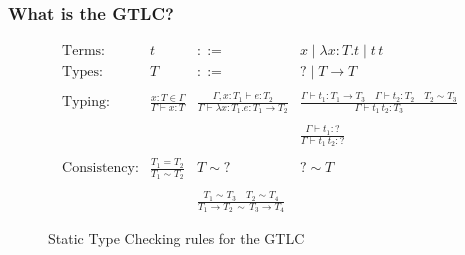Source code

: \documentclass{beamer}
\newcommand{\If}[3]{\mathit{if} \, #1 \, \mathit{then} \, #2 \, \mathit{else} \, #3}
\begin{document}
\frame
{
  	\frametitle{What is the GTLC?}
	\begin{figure}[h]
	\centering
	\[
	\begin{array}{lrcl}
		\text{Terms:} & t & ::= & x \mid \lambda x{:}T.t \mid t \, t \\
		\text{Types:} & T & ::= & ? \mid T \rightarrow T \\
		\\			 
		\text{Typing:} & \frac{x:T \in \Gamma}{\Gamma \vdash x : T}
					   & \frac{\Gamma,x:T_1 \vdash e : T_2}
					          {\Gamma \vdash \lambda x:T_1.e : T_1 \to T_2} 
					   & \frac{\Gamma \vdash t_1 : T_1 \rightarrow T_3 \quad 
					           \Gamma \vdash t_2 : T_2 \quad
					           T_2 \sim T_3}
					          {\Gamma \vdash t_1 \, t_2 : T_3}\\\\
					  & & & \frac{\Gamma \vdash t_1 : ?}
					          {\Gamma \vdash t_1 \, t_2 : ?}\\
		\\
	    \text{Consistency:} & \frac{T_1 = T_2}{T_1 \sim T_2}
	      					& T \sim ? & ? \sim T\\
		\\
		&& \frac{T_1 \sim T_3 \quad T_2 \sim T_4}
		        {T_1 \rightarrow T_2 \, \sim \, T_3 \rightarrow T_4}
	\end{array}
	\]
	\caption{Static Type Checking rules for the GTLC}
	\end{figure}
}

\end{document}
=======
**Task details:**
If a line of the data contains "rightarrow", copy it out.

**Exercise result:**
		\text{Types:} & T & ::= & ? \mid T \rightarrow T \\
					   & \frac{\Gamma \vdash t_1 : T_1 \rightarrow T_3 \quad 
		        {T_1 \rightarrow T_2 \, \sim \, T_3 \rightarrow T_4}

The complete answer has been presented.